--- START ---

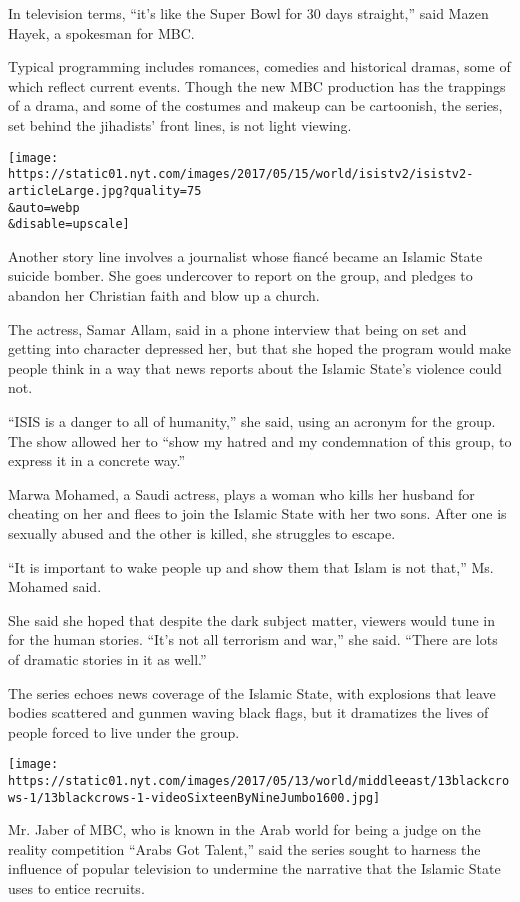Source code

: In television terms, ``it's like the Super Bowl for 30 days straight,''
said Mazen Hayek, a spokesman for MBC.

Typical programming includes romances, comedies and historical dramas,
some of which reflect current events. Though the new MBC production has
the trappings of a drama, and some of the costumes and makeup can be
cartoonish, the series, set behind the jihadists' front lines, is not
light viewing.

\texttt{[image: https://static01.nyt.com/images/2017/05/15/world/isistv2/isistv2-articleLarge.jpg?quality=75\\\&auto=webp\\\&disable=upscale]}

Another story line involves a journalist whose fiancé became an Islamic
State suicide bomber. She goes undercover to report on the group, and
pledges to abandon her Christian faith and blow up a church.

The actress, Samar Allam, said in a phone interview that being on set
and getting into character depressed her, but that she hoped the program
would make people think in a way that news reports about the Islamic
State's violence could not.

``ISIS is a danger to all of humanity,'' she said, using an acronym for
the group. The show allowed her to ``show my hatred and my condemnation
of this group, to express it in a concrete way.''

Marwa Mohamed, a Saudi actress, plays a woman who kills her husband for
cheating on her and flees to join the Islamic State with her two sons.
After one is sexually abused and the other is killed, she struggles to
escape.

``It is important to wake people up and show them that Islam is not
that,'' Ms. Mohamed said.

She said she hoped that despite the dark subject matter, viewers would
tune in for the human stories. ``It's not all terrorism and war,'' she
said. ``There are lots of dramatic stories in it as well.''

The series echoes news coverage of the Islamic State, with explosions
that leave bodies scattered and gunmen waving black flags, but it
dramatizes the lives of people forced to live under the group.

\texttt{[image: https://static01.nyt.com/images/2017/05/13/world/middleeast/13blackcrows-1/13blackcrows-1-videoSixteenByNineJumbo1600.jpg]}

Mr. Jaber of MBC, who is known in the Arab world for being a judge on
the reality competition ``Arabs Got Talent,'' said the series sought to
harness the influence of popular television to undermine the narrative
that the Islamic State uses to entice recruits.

--- END ---
--- START ---

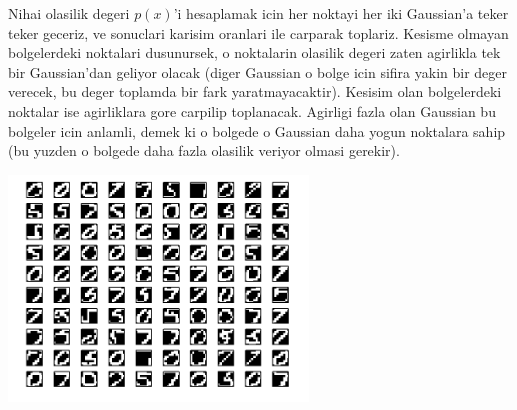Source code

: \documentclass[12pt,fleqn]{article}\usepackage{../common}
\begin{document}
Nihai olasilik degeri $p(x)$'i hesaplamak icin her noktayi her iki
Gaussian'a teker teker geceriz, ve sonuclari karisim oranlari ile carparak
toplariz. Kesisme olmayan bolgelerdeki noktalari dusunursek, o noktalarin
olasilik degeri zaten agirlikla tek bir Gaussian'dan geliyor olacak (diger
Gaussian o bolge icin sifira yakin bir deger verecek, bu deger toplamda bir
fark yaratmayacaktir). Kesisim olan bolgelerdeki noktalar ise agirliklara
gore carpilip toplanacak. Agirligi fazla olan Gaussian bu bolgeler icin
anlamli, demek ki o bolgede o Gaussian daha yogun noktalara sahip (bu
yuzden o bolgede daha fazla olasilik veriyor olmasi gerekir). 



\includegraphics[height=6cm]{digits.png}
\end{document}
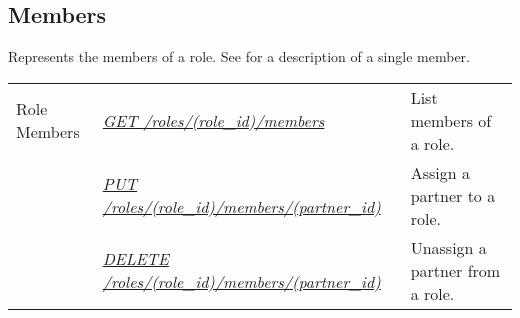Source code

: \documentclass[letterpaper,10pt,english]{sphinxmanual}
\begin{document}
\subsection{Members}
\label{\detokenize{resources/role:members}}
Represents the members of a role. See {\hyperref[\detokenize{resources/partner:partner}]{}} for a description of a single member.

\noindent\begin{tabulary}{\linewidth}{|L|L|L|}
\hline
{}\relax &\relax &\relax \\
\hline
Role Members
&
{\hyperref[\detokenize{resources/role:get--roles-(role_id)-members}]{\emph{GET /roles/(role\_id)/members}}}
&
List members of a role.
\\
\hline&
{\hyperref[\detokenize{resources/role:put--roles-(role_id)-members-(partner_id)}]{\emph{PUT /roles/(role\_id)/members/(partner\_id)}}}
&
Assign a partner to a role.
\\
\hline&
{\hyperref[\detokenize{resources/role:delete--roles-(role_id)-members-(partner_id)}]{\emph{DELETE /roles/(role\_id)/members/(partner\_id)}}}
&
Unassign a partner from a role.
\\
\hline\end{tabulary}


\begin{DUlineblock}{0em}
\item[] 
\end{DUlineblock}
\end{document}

--- END ---

Pull each line that includes the word "show" out of the material above.

the group. The show allowed her to ``show my hatred and my condemnation
``It is important to wake people up and show them that Islam is not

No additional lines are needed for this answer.